Levelling Up Your Web Scraping Game - Ian Littman - PHP UK 2022

Develop your web scraping expertise with Ian Littman's talk at PHP UK 2022, covering topics from Base64 encoded JSON to terminal emulation, and sharing insights on how to navigate common challenges and obstacles.

Key takeaways
  • Base64 encoded JSON can be a sign of JWT authentication.
  • Firefox has certain frameworks trying to fingerprint users.
  • Successful login with failed login, Chrome is slower than Firefox.
  • CSRF token is present after certain requests.
  • Client to client protection exists, but it’s not perfect.
  • Puppeteer is a tool to gain a JavaScript interface into Chrome.
  • Data transfer protocol is a modified version of message packet.
  • JavaScript extraction can be useful for auto-generated PDFs.
  • Rate center information can be extracted.
  • Insurance carrier information can be obtained from websites.
  • Firefox can be used for reverse engineering.
  • Nathaniel Schutta’s presentation slides are still available for download.
  • Axios is a library that can be used to make HTTP requests.
  • IP addresses can be blocked for scraping.
  • Sites may block scraping or have CAPTCHAs.
  • HTTP browser can catch requests like preflight checks.
  • Preprocessing is important before scraping.
  • Cookies can be used to maintain session state.
  • Dom crawler can be used to extract data.
  • HTTP requests can be made using Axios or mike Meeting.
  • TerminalEmulation is a tool that can be used for web scraping.
  • Rate center information can be used to make requests.

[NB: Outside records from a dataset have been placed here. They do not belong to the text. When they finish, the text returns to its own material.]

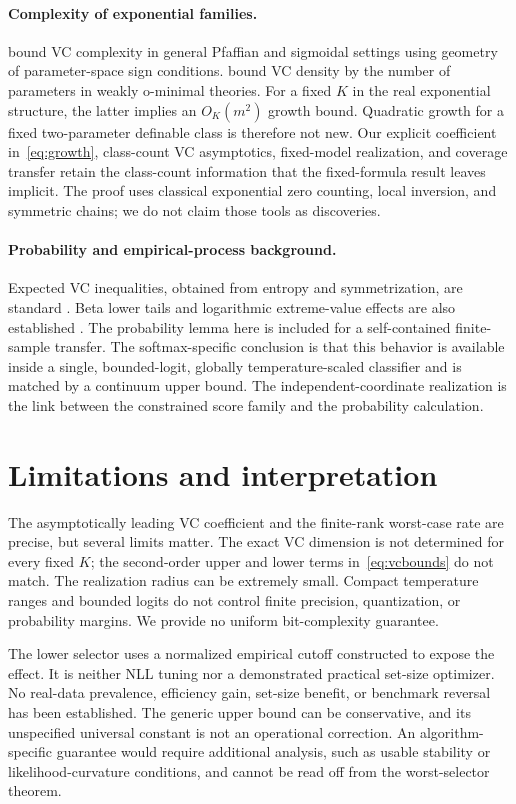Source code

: \documentclass[10pt]{article}
\theoremstyle{definition}\newtheorem{definition}[theorem]{Definition}
\theoremstyle{remark}\newtheorem{remark}[theorem]{Remark}
\newcommand{\1}{\mathbf 1}
\begin{document}
\paragraph{Complexity of exponential families.}
\citet{karpinski1997} bound VC complexity in general Pfaffian and sigmoidal settings using geometry of parameter-space sign conditions. \citet[Theorem 1.1]{aschenbrenner2011} bound VC density by the number of parameters in weakly o-minimal theories. For a fixed $K$ in the real exponential structure, the latter implies an $O_K(m^2)$ growth bound. Quadratic growth for a fixed two-parameter definable class is therefore not new. Our explicit coefficient in~\eqref{eq:growth}, class-count VC asymptotics, fixed-model realization, and coverage transfer retain the class-count information that the fixed-formula result leaves implicit. The proof uses classical exponential zero counting, local inversion, and symmetric chains; we do not claim those tools as discoveries.

\paragraph{Probability and empirical-process background.}
Expected VC inequalities, obtained from entropy and symmetrization, are standard \citep{haussler1995}. Beta lower tails and logarithmic extreme-value effects are also established \citep{zhang2020}. The probability lemma here is included for a self-contained finite-sample transfer. The softmax-specific conclusion is that this behavior is available inside a single, bounded-logit, globally temperature-scaled classifier and is matched by a continuum upper bound. The independent-coordinate realization is the link between the constrained score family and the probability calculation.

\section{Limitations and interpretation}
The asymptotically leading VC coefficient and the finite-rank worst-case rate are precise, but several limits matter. The exact VC dimension is not determined for every fixed $K$; the second-order upper and lower terms in~\eqref{eq:vcbounds} do not match. The realization radius can be extremely small. Compact temperature ranges and bounded logits do not control finite precision, quantization, or probability margins. We provide no uniform bit-complexity guarantee.

The lower selector uses a normalized empirical cutoff constructed to expose the effect. It is neither NLL tuning nor a demonstrated practical set-size optimizer. No real-data prevalence, efficiency gain, set-size benefit, or benchmark reversal has been established. The generic upper bound can be conservative, and its unspecified universal constant is not an operational correction. An algorithm-specific guarantee would require additional analysis, such as usable stability or likelihood-curvature conditions, and cannot be read off from the worst-selector theorem.
\end{document}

  • The speaker mentions cases where web scraping is legal.
  • The speaker works for an insurance company.
  • Encrypted Excel files can be decrypted.
  • Generally, you don’t need to know how a website works.
  • You can use libraries like PyPDF2 to read Excel files.
  • Data extraction can be done using PyPDF2.
  • JSON files can be parsed using the json module.
  • State can be used to remember information.